Records provided:
--------
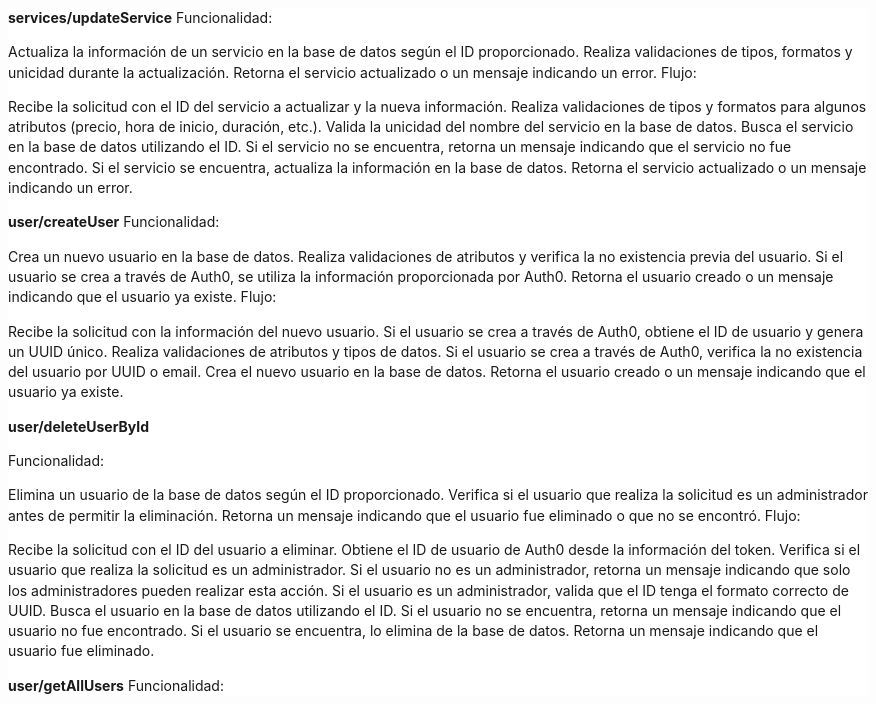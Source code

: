 **services/updateService**
Funcionalidad:

Actualiza la información de un servicio en la base de datos según el ID proporcionado.
Realiza validaciones de tipos, formatos y unicidad durante la actualización.
Retorna el servicio actualizado o un mensaje indicando un error.
Flujo:

Recibe la solicitud con el ID del servicio a actualizar y la nueva información.
Realiza validaciones de tipos y formatos para algunos atributos (precio, hora de inicio, duración, etc.).
Valida la unicidad del nombre del servicio en la base de datos.
Busca el servicio en la base de datos utilizando el ID.
Si el servicio no se encuentra, retorna un mensaje indicando que el servicio no fue encontrado.
Si el servicio se encuentra, actualiza la información en la base de datos.
Retorna el servicio actualizado o un mensaje indicando un error.

**user/createUser**
Funcionalidad:

Crea un nuevo usuario en la base de datos.
Realiza validaciones de atributos y verifica la no existencia previa del usuario.
Si el usuario se crea a través de Auth0, se utiliza la información proporcionada por Auth0.
Retorna el usuario creado o un mensaje indicando que el usuario ya existe.
Flujo:

Recibe la solicitud con la información del nuevo usuario.
Si el usuario se crea a través de Auth0, obtiene el ID de usuario y genera un UUID único.
Realiza validaciones de atributos y tipos de datos.
Si el usuario se crea a través de Auth0, verifica la no existencia del usuario por UUID o email.
Crea el nuevo usuario en la base de datos.
Retorna el usuario creado o un mensaje indicando que el usuario ya existe.

**user/deleteUserById**

Funcionalidad:

Elimina un usuario de la base de datos según el ID proporcionado.
Verifica si el usuario que realiza la solicitud es un administrador antes de permitir la eliminación.
Retorna un mensaje indicando que el usuario fue eliminado o que no se encontró.
Flujo:

Recibe la solicitud con el ID del usuario a eliminar.
Obtiene el ID de usuario de Auth0 desde la información del token.
Verifica si el usuario que realiza la solicitud es un administrador.
Si el usuario no es un administrador, retorna un mensaje indicando que solo los administradores pueden realizar esta acción.
Si el usuario es un administrador, valida que el ID tenga el formato correcto de UUID.
Busca el usuario en la base de datos utilizando el ID.
Si el usuario no se encuentra, retorna un mensaje indicando que el usuario no fue encontrado.
Si el usuario se encuentra, lo elimina de la base de datos.
Retorna un mensaje indicando que el usuario fue eliminado.

**user/getAllUsers**
Funcionalidad:
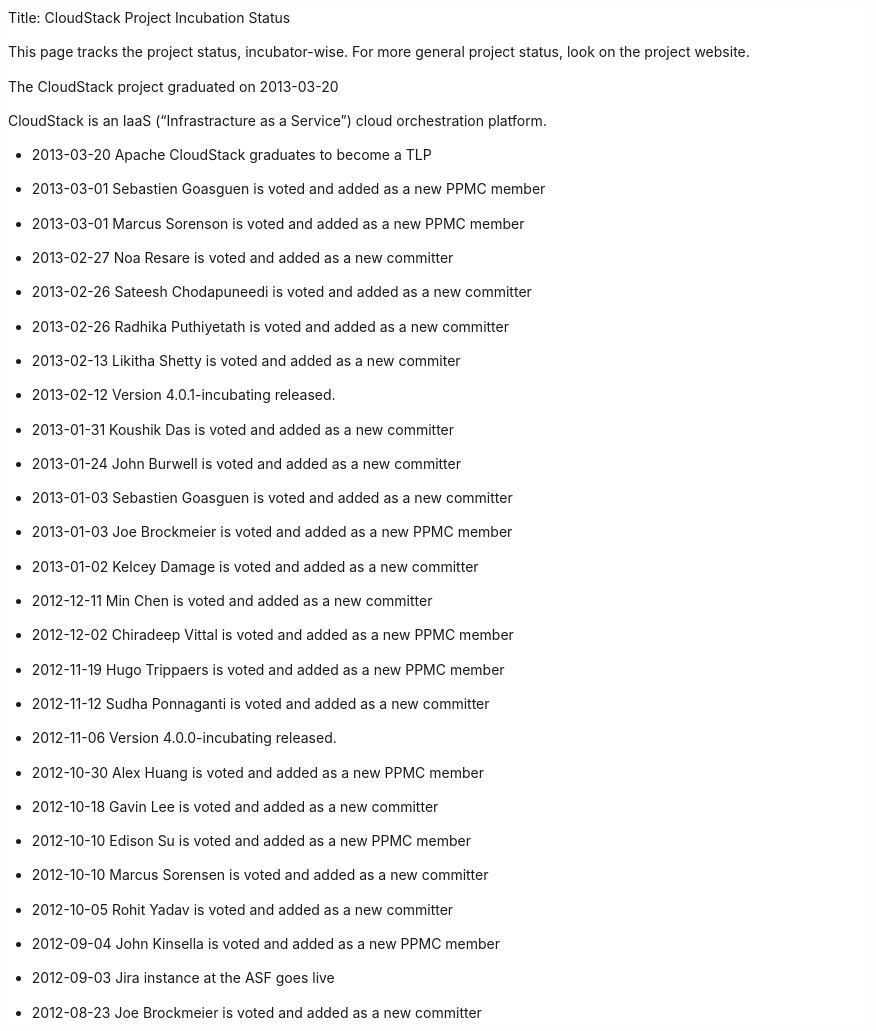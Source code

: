 Title: CloudStack Project Incubation Status
<link href="http://purl.org/DC/elements/1.0/" rel="schema.DC"></link>

This page tracks the project status, incubator-wise. For more general project status, look on the project website.


<span class="graduated">The CloudStack project graduated on 2013-03-20</span>


CloudStack is an IaaS (“Infrastracture as a Service”) cloud orchestration platform.



- 2013-03-20 Apache CloudStack graduates to become a TLP

- 2013-03-01 Sebastien Goasguen is voted and added as a new PPMC member

- 2013-03-01 Marcus Sorenson is voted and added as a new PPMC member

- 2013-02-27 Noa Resare is voted and added as a new committer

- 2013-02-26 Sateesh Chodapuneedi is voted and added as a new committer

- 2013-02-26 Radhika Puthiyetath is voted and added as a new committer

- 2013-02-13 Likitha Shetty is voted and added as a new commiter

- 2013-02-12 Version 4.0.1-incubating released.

- 2013-01-31 Koushik Das is voted and added as a new committer

- 2013-01-24 John Burwell is voted and added as a new committer

- 2013-01-03 Sebastien Goasguen is voted and added as a new committer

- 2013-01-03 Joe Brockmeier is voted and added as a new PPMC member

- 2013-01-02 Kelcey Damage is voted and added as a new committer

- 2012-12-11 Min Chen is voted and added as a new committer

- 2012-12-02 Chiradeep Vittal is voted and added as a new PPMC member

- 2012-11-19 Hugo Trippaers is voted and added as a new PPMC member

- 2012-11-12 Sudha Ponnaganti is voted and added as a new committer

- 2012-11-06 Version 4.0.0-incubating released.

- 2012-10-30 Alex Huang is voted and added as a new PPMC member

- 2012-10-18 Gavin Lee is voted and added as a new committer

- 2012-10-10 Edison Su is voted and added as a new PPMC member

- 2012-10-10 Marcus Sorensen is voted and added as a new committer

- 2012-10-05 Rohit Yadav is voted and added as a new committer

- 2012-09-04 John Kinsella is voted and added as a new PPMC member

- 2012-09-03 Jira instance at the ASF goes live

- 2012-08-23 Joe Brockmeier is voted and added as a new committer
--------
Instructions to follow: All entries, top to bottom, should be retyped exactly; the pictures should not be.

Exercise solution:
Source code

: **services/updateService**
Funcionalidad:

Actualiza la información de un servicio en la base de datos según el ID proporcionado.
Realiza validaciones de tipos, formatos y unicidad durante la actualización.
Retorna el servicio actualizado o un mensaje indicando un error.
Flujo:

Recibe la solicitud con el ID del servicio a actualizar y la nueva información.
Realiza validaciones de tipos y formatos para algunos atributos (precio, hora de inicio, duración, etc.).
Valida la unicidad del nombre del servicio en la base de datos.
Busca el servicio en la base de datos utilizando el ID.
Si el servicio no se encuentra, retorna un mensaje indicando que el servicio no fue encontrado.
Si el servicio se encuentra, actualiza la información en la base de datos.
Retorna el servicio actualizado o un mensaje indicando un error.

**user/createUser**
Funcionalidad:

Crea un nuevo usuario en la base de datos.
Realiza validaciones de atributos y verifica la no existencia previa del usuario.
Si el usuario se crea a través de Auth0, se utiliza la información proporcionada por Auth0.
Retorna el usuario creado o un mensaje indicando que el usuario ya existe.
Flujo:

Recibe la solicitud con la información del nuevo usuario.
Si el usuario se crea a través de Auth0, obtiene el ID de usuario y genera un UUID único.
Realiza validaciones de atributos y tipos de datos.
Si el usuario se crea a través de Auth0, verifica la no existencia del usuario por UUID o email.
Crea el nuevo usuario en la base de datos.
Retorna el usuario creado o un mensaje indicando que el usuario ya existe.

**user/deleteUserById**

Funcionalidad:

Elimina un usuario de la base de datos según el ID proporcionado.
Verifica si el usuario que realiza la solicitud es un administrador antes de permitir la eliminación.
Retorna un mensaje indicando que el usuario fue eliminado o que no se encontró.
Flujo:

Recibe la solicitud con el ID del usuario a eliminar.
Obtiene el ID de usuario de Auth0 desde la información del token.
Verifica si el usuario que realiza la solicitud es un administrador.
Si el usuario no es un administrador, retorna un mensaje indicando que solo los administradores pueden realizar esta acción.
Si el usuario es un administrador, valida que el ID tenga el formato correcto de UUID.
Busca el usuario en la base de datos utilizando el ID.
Si el usuario no se encuentra, retorna un mensaje indicando que el usuario no fue encontrado.
Si el usuario se encuentra, lo elimina de la base de datos.
Retorna un mensaje indicando que el usuario fue eliminado.

**user/getAllUsers**
Funcionalidad:
Source code

: Title: CloudStack Project Incubation Status
<link href="http://purl.org/DC/elements/1.0/" rel="schema.DC"></link>

This page tracks the project status, incubator-wise. For more general project status, look on the project website.


<span class="graduated">The CloudStack project graduated on 2013-03-20</span>


CloudStack is an IaaS (“Infrastracture as a Service”) cloud orchestration platform.



- 2013-03-20 Apache CloudStack graduates to become a TLP

- 2013-03-01 Sebastien Goasguen is voted and added as a new PPMC member

- 2013-03-01 Marcus Sorenson is voted and added as a new PPMC member

- 2013-02-27 Noa Resare is voted and added as a new committer

- 2013-02-26 Sateesh Chodapuneedi is voted and added as a new committer

- 2013-02-26 Radhika Puthiyetath is voted and added as a new committer

- 2013-02-13 Likitha Shetty is voted and added as a new commiter

- 2013-02-12 Version 4.0.1-incubating released.

- 2013-01-31 Koushik Das is voted and added as a new committer

- 2013-01-24 John Burwell is voted and added as a new committer

- 2013-01-03 Sebastien Goasguen is voted and added as a new committer

- 2013-01-03 Joe Brockmeier is voted and added as a new PPMC member

- 2013-01-02 Kelcey Damage is voted and added as a new committer

- 2012-12-11 Min Chen is voted and added as a new committer

- 2012-12-02 Chiradeep Vittal is voted and added as a new PPMC member

- 2012-11-19 Hugo Trippaers is voted and added as a new PPMC member

- 2012-11-12 Sudha Ponnaganti is voted and added as a new committer

- 2012-11-06 Version 4.0.0-incubating released.

- 2012-10-30 Alex Huang is voted and added as a new PPMC member

- 2012-10-18 Gavin Lee is voted and added as a new committer

- 2012-10-10 Edison Su is voted and added as a new PPMC member

- 2012-10-10 Marcus Sorensen is voted and added as a new committer

- 2012-10-05 Rohit Yadav is voted and added as a new committer

- 2012-09-04 John Kinsella is voted and added as a new PPMC member

- 2012-09-03 Jira instance at the ASF goes live

- 2012-08-23 Joe Brockmeier is voted and added as a new committer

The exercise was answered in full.